◆ PROBLEM REQUIREMENTS
Only the lines that include "ταῦτα" should be copied from the data below.
*** Opening GIVEN DATA ***
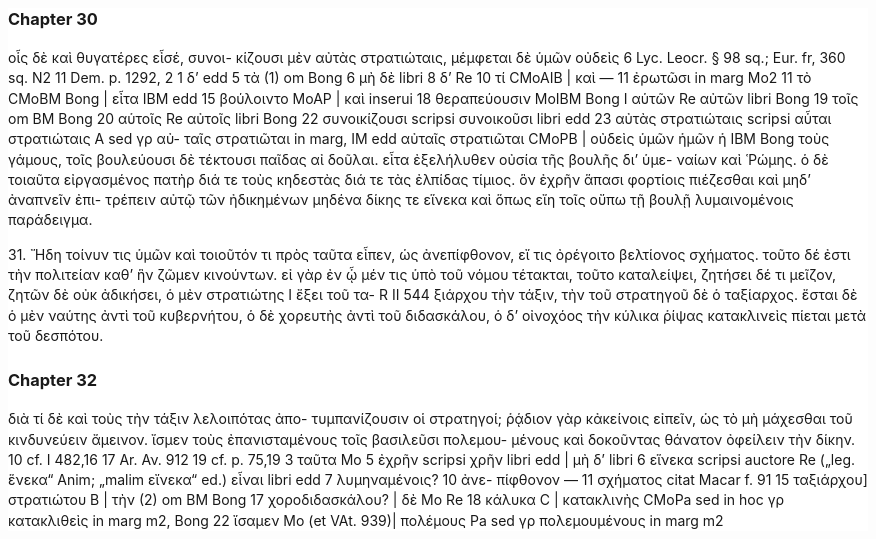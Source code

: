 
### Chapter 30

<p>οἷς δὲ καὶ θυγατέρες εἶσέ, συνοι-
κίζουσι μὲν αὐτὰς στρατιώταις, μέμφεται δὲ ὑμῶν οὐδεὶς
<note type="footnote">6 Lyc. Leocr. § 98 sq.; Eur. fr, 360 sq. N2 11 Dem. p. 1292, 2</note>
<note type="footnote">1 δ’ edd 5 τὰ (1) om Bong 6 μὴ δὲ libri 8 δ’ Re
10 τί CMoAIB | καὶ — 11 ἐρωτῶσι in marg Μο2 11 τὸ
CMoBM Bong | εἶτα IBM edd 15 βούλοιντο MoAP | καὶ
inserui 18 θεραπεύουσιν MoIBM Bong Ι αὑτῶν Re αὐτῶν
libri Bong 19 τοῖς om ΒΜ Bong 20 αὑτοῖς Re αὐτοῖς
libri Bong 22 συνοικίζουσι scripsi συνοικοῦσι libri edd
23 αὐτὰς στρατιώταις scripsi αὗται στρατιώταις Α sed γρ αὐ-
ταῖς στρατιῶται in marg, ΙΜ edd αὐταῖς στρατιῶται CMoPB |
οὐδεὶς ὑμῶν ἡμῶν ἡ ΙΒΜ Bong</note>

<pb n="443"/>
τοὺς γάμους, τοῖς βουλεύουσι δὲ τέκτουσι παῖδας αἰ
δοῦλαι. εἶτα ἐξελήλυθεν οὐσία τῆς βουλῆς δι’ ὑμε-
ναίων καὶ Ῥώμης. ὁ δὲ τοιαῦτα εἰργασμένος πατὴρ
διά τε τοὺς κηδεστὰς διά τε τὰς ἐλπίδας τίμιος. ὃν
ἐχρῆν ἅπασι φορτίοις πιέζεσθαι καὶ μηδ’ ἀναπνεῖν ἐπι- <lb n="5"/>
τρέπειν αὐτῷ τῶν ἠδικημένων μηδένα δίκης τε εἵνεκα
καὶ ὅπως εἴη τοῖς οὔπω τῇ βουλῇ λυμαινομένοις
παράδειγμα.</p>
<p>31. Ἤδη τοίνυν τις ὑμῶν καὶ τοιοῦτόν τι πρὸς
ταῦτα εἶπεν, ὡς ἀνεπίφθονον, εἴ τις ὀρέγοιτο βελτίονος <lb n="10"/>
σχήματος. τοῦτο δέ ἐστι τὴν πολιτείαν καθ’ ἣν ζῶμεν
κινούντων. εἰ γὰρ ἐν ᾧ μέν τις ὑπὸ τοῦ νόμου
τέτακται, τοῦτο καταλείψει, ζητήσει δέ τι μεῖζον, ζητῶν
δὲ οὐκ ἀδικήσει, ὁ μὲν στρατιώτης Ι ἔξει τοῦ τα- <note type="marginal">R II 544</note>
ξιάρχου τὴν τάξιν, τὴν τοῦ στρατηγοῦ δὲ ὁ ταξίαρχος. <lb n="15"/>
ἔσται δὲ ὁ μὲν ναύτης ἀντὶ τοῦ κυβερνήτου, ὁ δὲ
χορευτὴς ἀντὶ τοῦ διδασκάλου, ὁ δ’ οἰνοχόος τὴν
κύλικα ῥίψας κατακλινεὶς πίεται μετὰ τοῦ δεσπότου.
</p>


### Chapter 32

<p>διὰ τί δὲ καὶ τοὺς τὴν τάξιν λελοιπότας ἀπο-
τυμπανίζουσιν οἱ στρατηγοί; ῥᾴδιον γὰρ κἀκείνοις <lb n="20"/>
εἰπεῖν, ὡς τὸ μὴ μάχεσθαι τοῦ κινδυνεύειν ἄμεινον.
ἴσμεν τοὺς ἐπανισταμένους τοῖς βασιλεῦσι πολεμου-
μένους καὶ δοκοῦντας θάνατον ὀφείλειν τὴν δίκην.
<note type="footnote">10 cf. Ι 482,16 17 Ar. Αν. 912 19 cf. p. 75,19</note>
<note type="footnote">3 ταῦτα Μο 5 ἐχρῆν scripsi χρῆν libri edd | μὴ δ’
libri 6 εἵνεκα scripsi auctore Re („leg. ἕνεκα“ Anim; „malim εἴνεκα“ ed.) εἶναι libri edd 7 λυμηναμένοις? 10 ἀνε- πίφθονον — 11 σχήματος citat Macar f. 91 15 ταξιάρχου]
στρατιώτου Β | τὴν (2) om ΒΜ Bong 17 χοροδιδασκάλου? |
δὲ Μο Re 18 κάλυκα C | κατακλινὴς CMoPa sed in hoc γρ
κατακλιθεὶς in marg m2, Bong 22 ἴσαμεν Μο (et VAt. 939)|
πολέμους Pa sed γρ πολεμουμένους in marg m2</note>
*** Closing GIVEN DATA ***
◆ WRITTEN REPLY
ταῦτα εἶπεν, ὡς ἀνεπίφθονον, εἴ τις ὀρέγοιτο βελτίονος <lb n="10"/>
<note type="footnote">3 ταῦτα Μο 5 ἐχρῆν scripsi χρῆν libri edd | μὴ δ’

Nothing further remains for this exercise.